Ma è sempre tanta la renitenza ad entrare, la voglia di scappare.
Terapia: severità severità punire punire. Dopo cinque entrate in ritardo si buttano fuori. Non li si fa più entrare. (Infatti non chiedono di meglio). Questo alto tasso di frequenza intermittente va estirpato con la forza. Ci vogliono lucchetti.
Un secondo dopo si mette mano al Progetto Accoglienza, perché, si sa, se la scuola non ha un buon Progetto Accoglienza, le iscrizioni si abbassano.

Loro sono venticinque. Eccomi qua, l’Asino Grigio e i venticinque puledri giovani e bianchi. Chi scommette un soldo bucato sull’Asino Grigio???
E poi l’ho presa stamattina la pastiglia vitaminica over-cinquanta? E chi si ricorda più. Sole perpendicolare, cielo azzurro, incoscienza in circolo, ormoni all’attacco… da quando in qua mi sta stretta la parte della professoressa scema che si fa fregare?

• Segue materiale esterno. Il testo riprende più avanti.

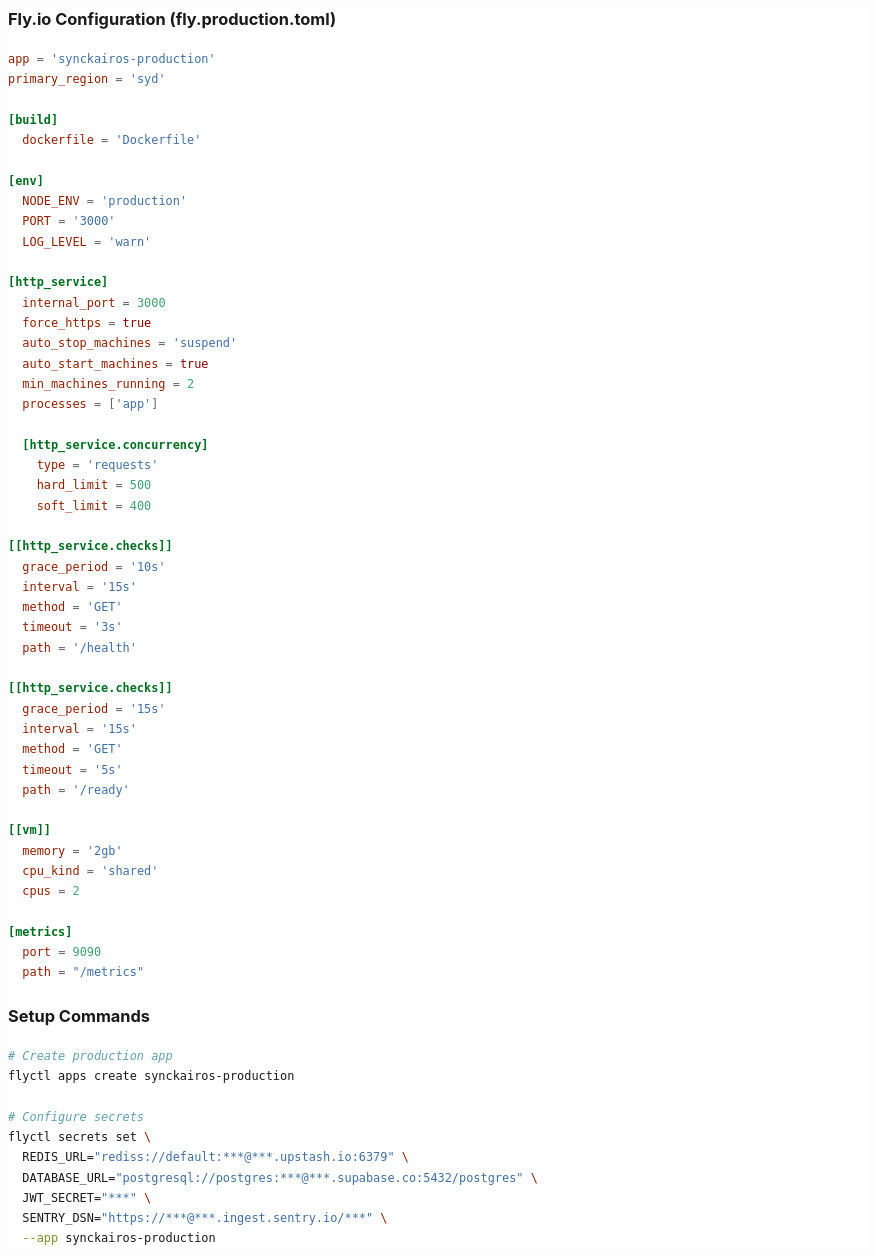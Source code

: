 ### Fly.io Configuration (fly.production.toml)
```toml
app = 'synckairos-production'
primary_region = 'syd'

[build]
  dockerfile = 'Dockerfile'

[env]
  NODE_ENV = 'production'
  PORT = '3000'
  LOG_LEVEL = 'warn'

[http_service]
  internal_port = 3000
  force_https = true
  auto_stop_machines = 'suspend'
  auto_start_machines = true
  min_machines_running = 2
  processes = ['app']

  [http_service.concurrency]
    type = 'requests'
    hard_limit = 500
    soft_limit = 400

[[http_service.checks]]
  grace_period = '10s'
  interval = '15s'
  method = 'GET'
  timeout = '3s'
  path = '/health'

[[http_service.checks]]
  grace_period = '15s'
  interval = '15s'
  method = 'GET'
  timeout = '5s'
  path = '/ready'

[[vm]]
  memory = '2gb'
  cpu_kind = 'shared'
  cpus = 2

[metrics]
  port = 9090
  path = "/metrics"
```

### Setup Commands
```bash
# Create production app
flyctl apps create synckairos-production

# Configure secrets
flyctl secrets set \
  REDIS_URL="rediss://default:***@***.upstash.io:6379" \
  DATABASE_URL="postgresql://postgres:***@***.supabase.co:5432/postgres" \
  JWT_SECRET="***" \
  SENTRY_DSN="https://***@***.ingest.sentry.io/***" \
  --app synckairos-production

```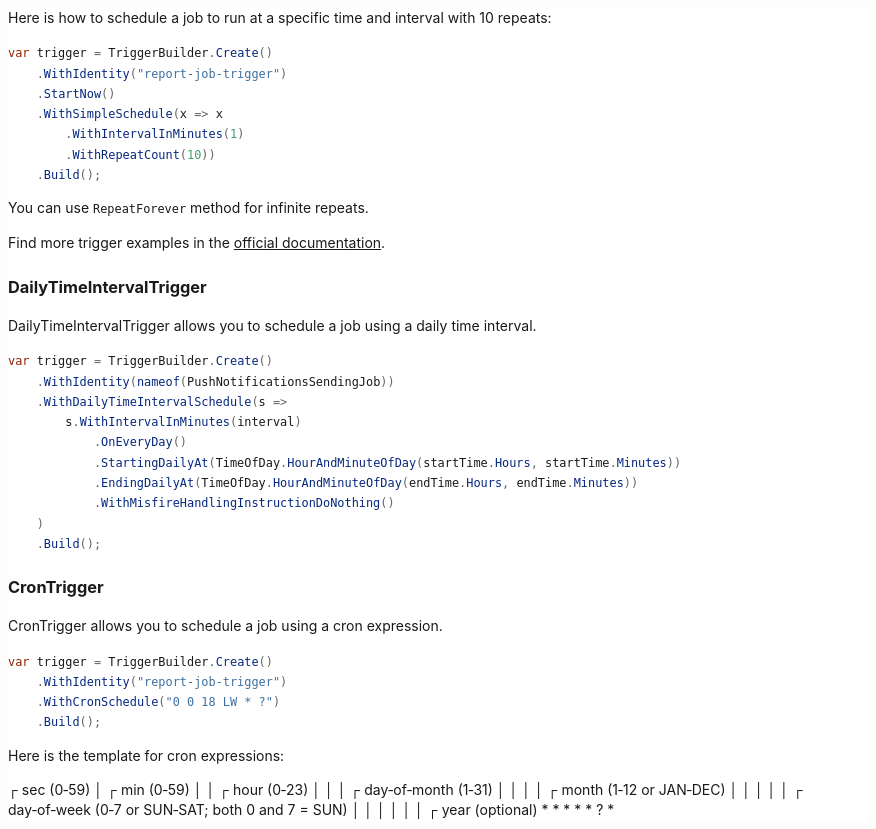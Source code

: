 Here is how to schedule a job to run at a specific time and interval with 10 repeats:

```csharp
var trigger = TriggerBuilder.Create()
    .WithIdentity("report-job-trigger")
    .StartNow()
    .WithSimpleSchedule(x => x
        .WithIntervalInMinutes(1)
        .WithRepeatCount(10))
    .Build();
```

You can use `RepeatForever` method for infinite repeats.

Find more trigger examples in the [official documentation](https://www.quartz-scheduler.net/documentation/quartz-3.x/tutorial/simpletriggers.html).

[](#dailytimeintervaltrigger)

### DailyTimeIntervalTrigger

DailyTimeIntervalTrigger allows you to schedule a job using a daily time interval.

```csharp
var trigger = TriggerBuilder.Create()
    .WithIdentity(nameof(PushNotificationsSendingJob))
    .WithDailyTimeIntervalSchedule(s =>
        s.WithIntervalInMinutes(interval)
            .OnEveryDay()
            .StartingDailyAt(TimeOfDay.HourAndMinuteOfDay(startTime.Hours, startTime.Minutes))
            .EndingDailyAt(TimeOfDay.HourAndMinuteOfDay(endTime.Hours, endTime.Minutes))
            .WithMisfireHandlingInstructionDoNothing()
    )
    .Build();
```

[](#crontrigger)

### CronTrigger

CronTrigger allows you to schedule a job using a cron expression.

```csharp
var trigger = TriggerBuilder.Create()
    .WithIdentity("report-job-trigger")
    .WithCronSchedule("0 0 18 LW * ?")
    .Build();
```

Here is the template for cron expressions:

┌ sec (0‑59)
│ ┌ min (0‑59)
│ │ ┌ hour (0‑23)
│ │ │ ┌ day‑of‑month (1‑31)
│ │ │ │ ┌ month (1‑12 or JAN‑DEC)
│ │ │ │ │ ┌ day‑of‑week (0‑7 or SUN‑SAT; both 0 and 7 = SUN)
│ │ │ │ │ │ ┌ year (optional)
\* \* \* \* \* ? \*
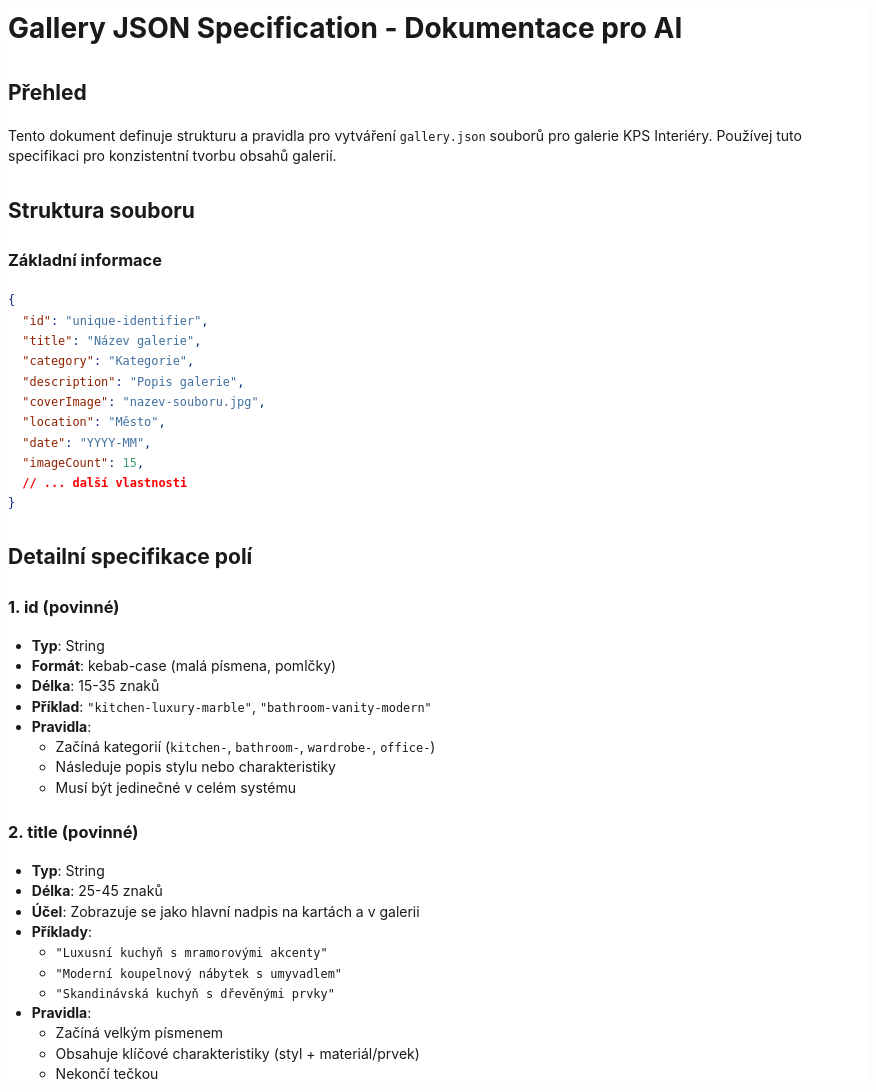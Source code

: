 # Gallery JSON Specification - Dokumentace pro AI

## Přehled
Tento dokument definuje strukturu a pravidla pro vytváření `gallery.json` souborů pro galerie KPS Interiéry. Používej tuto specifikaci pro konzistentní tvorbu obsahů galerií.

## Struktura souboru

### Základní informace

```json
{
  "id": "unique-identifier",
  "title": "Název galerie",
  "category": "Kategorie", 
  "description": "Popis galerie",
  "coverImage": "nazev-souboru.jpg",
  "location": "Město",
  "date": "YYYY-MM",
  "imageCount": 15,
  // ... další vlastnosti
}
```

## Detailní specifikace polí

### 1. **id** (povinné)
- **Typ**: String
- **Formát**: kebab-case (malá písmena, pomlčky)
- **Délka**: 15-35 znaků
- **Příklad**: `"kitchen-luxury-marble"`, `"bathroom-vanity-modern"`
- **Pravidla**: 
  - Začíná kategorií (`kitchen-`, `bathroom-`, `wardrobe-`, `office-`)
  - Následuje popis stylu nebo charakteristiky
  - Musí být jedinečné v celém systému

### 2. **title** (povinné)
- **Typ**: String
- **Délka**: 25-45 znaků
- **Účel**: Zobrazuje se jako hlavní nadpis na kartách a v galerii
- **Příklady**: 
  - `"Luxusní kuchyň s mramorovými akcenty"`
  - `"Moderní koupelnový nábytek s umyvadlem"`
  - `"Skandinávská kuchyň s dřevěnými prvky"`
- **Pravidla**:
  - Začíná velkým písmenem
  - Obsahuje klíčové charakteristiky (styl + materiál/prvek)
  - Nekončí tečkou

Sulle scale antincendio tiro fuori distrattamente un aneddoto di storia. Butto là una domanda, spiego un vocabolo. Raccogliessi energia dai loro pori, farei partire un TIR. C’è solo l’auriga pazzo che li governa, quello della fame e della corsa.
Devo fare uno sforzo tremendo per ricordarmi di quello che fu il mio.
Dalla mia un solo vantaggio: io lo so che verso latte e miele solo sull’altare di Artemide.

Caro Ministro, fammela la domanda, telefonami almeno una volta, chiedimelo perché arrivano analfabeti all’Università.